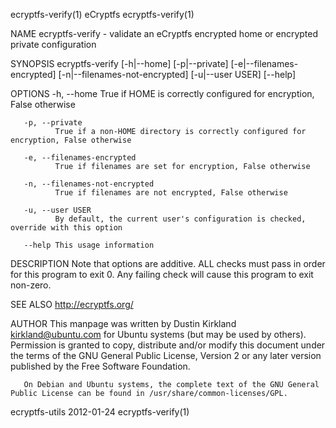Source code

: ecryptfs-verify(1)                                                                       eCryptfs                                                                       ecryptfs-verify(1)

NAME
       ecryptfs-verify - validate an eCryptfs encrypted home or encrypted private configuration

SYNOPSIS
       ecryptfs-verify [-h|--home] [-p|--private] [-e|--filenames-encrypted] [-n|--filenames-not-encrypted] [-u|--user USER] [--help]

OPTIONS
       -h, --home
              True if HOME is correctly configured for encryption, False otherwise

       -p, --private
              True if a non-HOME directory is correctly configured for encryption, False otherwise

       -e, --filenames-encrypted
              True if filenames are set for encryption, False otherwise

       -n, --filenames-not-encrypted
              True if filenames are not encrypted, False otherwise

       -u, --user USER
              By default, the current user's configuration is checked, override with this option

       --help This usage information

DESCRIPTION
       Note that options are additive.  ALL checks must pass in order for this program to exit 0.  Any failing check will cause this program to exit non-zero.

SEE ALSO
       http://ecryptfs.org/

AUTHOR
       This  manpage  was  written  by Dustin Kirkland <kirkland@ubuntu.com> for Ubuntu systems (but may be used by others).  Permission is granted to copy, distribute and/or modify this
       document under the terms of the GNU General Public License, Version 2 or any later version published by the Free Software Foundation.

       On Debian and Ubuntu systems, the complete text of the GNU General Public License can be found in /usr/share/common-licenses/GPL.

ecryptfs-utils                                                                          2012-01-24                                                                      ecryptfs-verify(1)
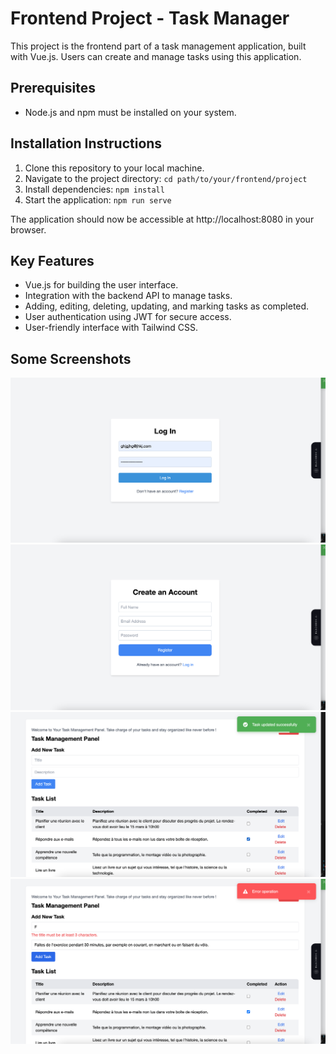 # Frontend Project - Task Manager

This project is the frontend part of a task management application, built with Vue.js. Users can create and manage tasks using this application.

## Prerequisites

- Node.js and npm must be installed on your system.

## Installation Instructions

1. Clone this repository to your local machine.
2. Navigate to the project directory: `cd path/to/your/frontend/project`
3. Install dependencies: `npm install`
4. Start the application: `npm run serve`

The application should now be accessible at http://localhost:8080 in your browser.

## Key Features

- Vue.js for building the user interface.
- Integration with the backend API to manage tasks.
- Adding, editing, deleting, updating, and marking tasks as completed.
- User authentication using JWT for secure access.
- User-friendly interface with Tailwind CSS.

## Some Screenshots

![Screenshot 1](screenshots/1.png)
![Screenshot 2](screenshots/2.png)
![Screenshot 3](screenshots/3.png)
![Screenshot 4](screenshots/4.png)
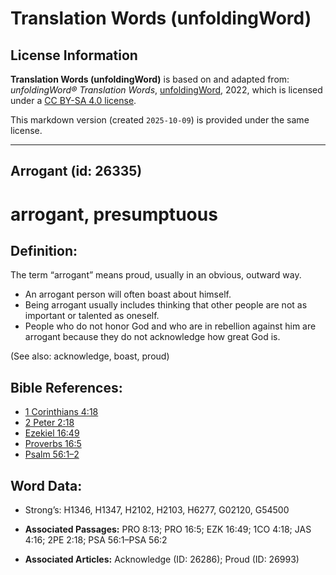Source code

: # Translation Words (unfoldingWord)

## License Information

**Translation Words (unfoldingWord)** is based on and adapted from: _unfoldingWord® Translation Words_, [unfoldingWord](https://unfoldingword.org/utw), 2022, which is licensed under a [CC BY-SA 4.0 license](https://creativecommons.org/licenses/by-sa/4.0/legalcode.en).

This markdown version (created `2025-10-09`) is provided under the same license.



--------------------------------

## Arrogant (id: 26335)

arrogant, presumptuous
======================

Definition:
-----------

The term “arrogant” means proud, usually in an obvious, outward way.

* An arrogant person will often boast about himself.
* Being arrogant usually includes thinking that other people are not as important or talented as oneself.
* People who do not honor God and who are in rebellion against him are arrogant because they do not acknowledge how great God is.

(See also: acknowledge, boast, proud)

Bible References:
-----------------

* [1 Corinthians 4:18](https://ref.ly/1Cor4:18)
* [2 Peter 2:18](https://ref.ly/2Pet2:18)
* [Ezekiel 16:49](https://ref.ly/Ezek16:49)
* [Proverbs 16:5](https://ref.ly/Prov16:5)
* [Psalm 56:1–2](https://ref.ly/Ps56:1-Ps56:2)

Word Data:
----------

* Strong’s: H1346, H1347, H2102, H2103, H6277, G02120, G54500

* **Associated Passages:** PRO 8:13; PRO 16:5; EZK 16:49; 1CO 4:18; JAS 4:16; 2PE 2:18; PSA 56:1–PSA 56:2
* **Associated Articles:** Acknowledge (ID: 26286); Proud (ID: 26993)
+++
**WHAT TO DO:** Among the entries above, find every line holding "Associated" and copy it.

**RESPONSE:**
* **Associated Passages:** PRO 8:13; PRO 16:5; EZK 16:49; 1CO 4:18; JAS 4:16; 2PE 2:18; PSA 56:1–PSA 56:2
* **Associated Articles:** Acknowledge (ID: 26286); Proud (ID: 26993)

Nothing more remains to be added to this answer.